──────── Available data

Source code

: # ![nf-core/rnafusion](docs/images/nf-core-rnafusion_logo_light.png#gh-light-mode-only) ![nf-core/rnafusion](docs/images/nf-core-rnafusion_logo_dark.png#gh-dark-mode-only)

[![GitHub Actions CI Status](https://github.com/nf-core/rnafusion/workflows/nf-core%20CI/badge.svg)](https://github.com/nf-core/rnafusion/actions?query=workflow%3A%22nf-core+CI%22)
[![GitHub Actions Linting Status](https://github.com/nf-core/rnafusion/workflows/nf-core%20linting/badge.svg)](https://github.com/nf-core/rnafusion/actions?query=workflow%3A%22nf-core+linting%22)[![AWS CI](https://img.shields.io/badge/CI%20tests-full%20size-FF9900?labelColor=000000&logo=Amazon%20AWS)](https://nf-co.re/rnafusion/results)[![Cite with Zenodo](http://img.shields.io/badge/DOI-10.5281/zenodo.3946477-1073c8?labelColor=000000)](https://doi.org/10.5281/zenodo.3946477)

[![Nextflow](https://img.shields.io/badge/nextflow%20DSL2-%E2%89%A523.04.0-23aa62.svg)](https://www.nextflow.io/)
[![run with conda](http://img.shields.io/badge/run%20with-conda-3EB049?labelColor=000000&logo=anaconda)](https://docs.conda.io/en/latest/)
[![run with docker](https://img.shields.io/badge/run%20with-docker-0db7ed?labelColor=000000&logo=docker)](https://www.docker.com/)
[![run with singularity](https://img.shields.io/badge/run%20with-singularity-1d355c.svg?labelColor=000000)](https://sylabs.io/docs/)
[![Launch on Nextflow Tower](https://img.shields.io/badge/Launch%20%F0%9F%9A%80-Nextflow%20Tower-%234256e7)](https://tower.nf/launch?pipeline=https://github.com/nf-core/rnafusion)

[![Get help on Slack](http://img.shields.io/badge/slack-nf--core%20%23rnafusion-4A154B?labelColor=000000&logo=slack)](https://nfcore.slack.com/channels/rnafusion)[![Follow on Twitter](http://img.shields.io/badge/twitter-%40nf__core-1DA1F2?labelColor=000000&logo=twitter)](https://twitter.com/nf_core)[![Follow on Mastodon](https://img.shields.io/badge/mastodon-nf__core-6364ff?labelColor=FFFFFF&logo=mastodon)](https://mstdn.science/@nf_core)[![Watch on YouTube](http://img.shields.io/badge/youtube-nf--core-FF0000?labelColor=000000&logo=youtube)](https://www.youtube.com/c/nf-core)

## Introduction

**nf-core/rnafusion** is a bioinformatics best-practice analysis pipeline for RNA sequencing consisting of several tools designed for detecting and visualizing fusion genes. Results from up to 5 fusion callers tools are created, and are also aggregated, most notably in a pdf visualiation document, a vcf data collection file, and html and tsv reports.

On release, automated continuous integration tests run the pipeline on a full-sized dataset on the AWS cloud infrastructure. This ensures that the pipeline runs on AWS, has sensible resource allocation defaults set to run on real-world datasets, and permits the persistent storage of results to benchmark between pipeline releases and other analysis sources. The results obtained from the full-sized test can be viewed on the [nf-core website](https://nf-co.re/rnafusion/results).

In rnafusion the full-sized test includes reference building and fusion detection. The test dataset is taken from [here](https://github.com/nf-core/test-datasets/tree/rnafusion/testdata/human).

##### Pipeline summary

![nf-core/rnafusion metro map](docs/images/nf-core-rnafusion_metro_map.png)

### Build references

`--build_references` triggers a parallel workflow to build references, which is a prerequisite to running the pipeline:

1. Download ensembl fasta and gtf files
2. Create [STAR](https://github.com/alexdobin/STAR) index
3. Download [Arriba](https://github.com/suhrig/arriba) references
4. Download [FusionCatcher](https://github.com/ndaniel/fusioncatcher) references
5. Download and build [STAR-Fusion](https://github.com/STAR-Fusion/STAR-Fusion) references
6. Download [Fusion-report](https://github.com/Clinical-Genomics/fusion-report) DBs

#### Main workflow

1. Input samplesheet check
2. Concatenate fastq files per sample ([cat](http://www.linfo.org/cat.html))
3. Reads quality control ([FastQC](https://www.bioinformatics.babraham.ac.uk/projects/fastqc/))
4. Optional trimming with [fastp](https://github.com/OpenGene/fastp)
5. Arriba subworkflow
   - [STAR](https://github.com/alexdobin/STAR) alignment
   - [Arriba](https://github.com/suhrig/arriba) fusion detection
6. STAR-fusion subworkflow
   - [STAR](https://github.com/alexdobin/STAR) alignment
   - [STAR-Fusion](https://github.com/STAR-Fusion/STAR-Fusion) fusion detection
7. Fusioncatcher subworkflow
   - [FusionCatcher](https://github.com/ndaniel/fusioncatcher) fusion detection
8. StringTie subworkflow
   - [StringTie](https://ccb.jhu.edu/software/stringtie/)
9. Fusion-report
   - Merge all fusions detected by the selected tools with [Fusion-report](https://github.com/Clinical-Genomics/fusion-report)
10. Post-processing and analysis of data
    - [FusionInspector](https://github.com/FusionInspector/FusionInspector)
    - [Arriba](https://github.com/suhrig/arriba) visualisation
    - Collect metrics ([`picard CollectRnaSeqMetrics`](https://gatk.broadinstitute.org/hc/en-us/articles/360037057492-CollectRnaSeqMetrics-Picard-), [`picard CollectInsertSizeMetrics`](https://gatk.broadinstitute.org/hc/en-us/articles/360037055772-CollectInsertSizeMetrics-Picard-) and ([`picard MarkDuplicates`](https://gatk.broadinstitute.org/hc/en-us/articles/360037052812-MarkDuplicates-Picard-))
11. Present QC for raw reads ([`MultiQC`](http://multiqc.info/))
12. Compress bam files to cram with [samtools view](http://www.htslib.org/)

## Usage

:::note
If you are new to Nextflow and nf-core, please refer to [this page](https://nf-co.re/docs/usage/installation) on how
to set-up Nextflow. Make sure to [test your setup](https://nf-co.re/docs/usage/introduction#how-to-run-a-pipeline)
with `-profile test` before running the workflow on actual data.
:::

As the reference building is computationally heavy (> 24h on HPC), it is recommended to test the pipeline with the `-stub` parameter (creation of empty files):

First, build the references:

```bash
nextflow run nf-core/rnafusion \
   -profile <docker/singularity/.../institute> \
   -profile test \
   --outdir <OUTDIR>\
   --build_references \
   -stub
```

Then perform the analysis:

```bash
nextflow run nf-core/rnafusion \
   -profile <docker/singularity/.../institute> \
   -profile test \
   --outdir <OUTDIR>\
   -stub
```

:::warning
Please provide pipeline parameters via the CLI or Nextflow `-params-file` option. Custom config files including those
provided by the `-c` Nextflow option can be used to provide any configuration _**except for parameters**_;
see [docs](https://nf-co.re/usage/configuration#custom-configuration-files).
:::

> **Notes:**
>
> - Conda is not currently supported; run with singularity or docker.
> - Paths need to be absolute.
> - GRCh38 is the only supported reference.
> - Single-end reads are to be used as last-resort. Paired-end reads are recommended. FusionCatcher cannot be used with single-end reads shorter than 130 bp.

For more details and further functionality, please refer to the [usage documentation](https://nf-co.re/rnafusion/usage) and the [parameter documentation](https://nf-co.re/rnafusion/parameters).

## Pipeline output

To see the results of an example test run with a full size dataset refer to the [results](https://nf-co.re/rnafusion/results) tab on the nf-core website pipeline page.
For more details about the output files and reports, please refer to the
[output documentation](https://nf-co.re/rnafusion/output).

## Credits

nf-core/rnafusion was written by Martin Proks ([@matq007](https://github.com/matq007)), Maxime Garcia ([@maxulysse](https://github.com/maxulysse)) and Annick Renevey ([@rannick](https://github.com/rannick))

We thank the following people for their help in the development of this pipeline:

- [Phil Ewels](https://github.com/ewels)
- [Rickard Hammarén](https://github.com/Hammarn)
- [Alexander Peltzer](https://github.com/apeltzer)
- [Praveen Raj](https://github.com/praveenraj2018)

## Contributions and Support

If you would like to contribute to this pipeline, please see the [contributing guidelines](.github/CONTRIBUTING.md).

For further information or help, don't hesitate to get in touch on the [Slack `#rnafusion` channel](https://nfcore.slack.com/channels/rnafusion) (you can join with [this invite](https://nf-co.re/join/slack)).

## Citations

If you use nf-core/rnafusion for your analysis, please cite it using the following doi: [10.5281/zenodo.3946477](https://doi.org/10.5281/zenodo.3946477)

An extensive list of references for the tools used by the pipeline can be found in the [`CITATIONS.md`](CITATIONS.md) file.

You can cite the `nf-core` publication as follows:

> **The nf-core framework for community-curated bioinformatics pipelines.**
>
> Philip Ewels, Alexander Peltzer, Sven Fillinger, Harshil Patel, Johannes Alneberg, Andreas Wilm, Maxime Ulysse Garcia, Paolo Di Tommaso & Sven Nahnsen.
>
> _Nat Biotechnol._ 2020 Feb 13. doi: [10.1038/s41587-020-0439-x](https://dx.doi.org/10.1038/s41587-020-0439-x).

────────────────

## Prompt
What lines above contain the word "StringTie"? Please copy each one.

## Task response
8. StringTie subworkflow
   - [StringTie](https://ccb.jhu.edu/software/stringtie/)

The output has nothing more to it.